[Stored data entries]
BEGIN

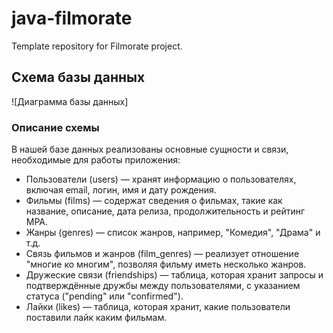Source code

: # java-filmorate
Template repository for Filmorate project.
## Схема базы данных

![Диаграмма базы данных]
### Описание схемы

В нашей базе данных реализованы основные сущности и связи, необходимые для работы приложения:

- Пользователи (users) — хранят информацию о пользователях, включая email, логин, имя и дату рождения.
- Фильмы (films) — содержат сведения о фильмах, такие как название, описание, дата релиза, продолжительность и рейтинг МРА.
- Жанры (genres) — список жанров, например, "Комедия", "Драма" и т.д.
- Связь фильмов и жанров (film_genres) — реализует отношение "многие ко многим", позволяя фильму иметь несколько жанров.
- Дружеские связи (friendships) — таблица, которая хранит запросы и подтверждённые дружбы между пользователями, с указанием статуса ("pending" или "confirmed").
- Лайки (likes) — таблица, которая хранит, какие пользователи поставили лайк каким фильмам.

END

### [THE TASK]
Copy all lines from the data above that contain the word "связи".

### [ANSWER AREA]
В нашей базе данных реализованы основные сущности и связи, необходимые для работы приложения:
- Дружеские связи (friendships) — таблица, которая хранит запросы и подтверждённые дружбы между пользователями, с указанием статуса ("pending" или "confirmed").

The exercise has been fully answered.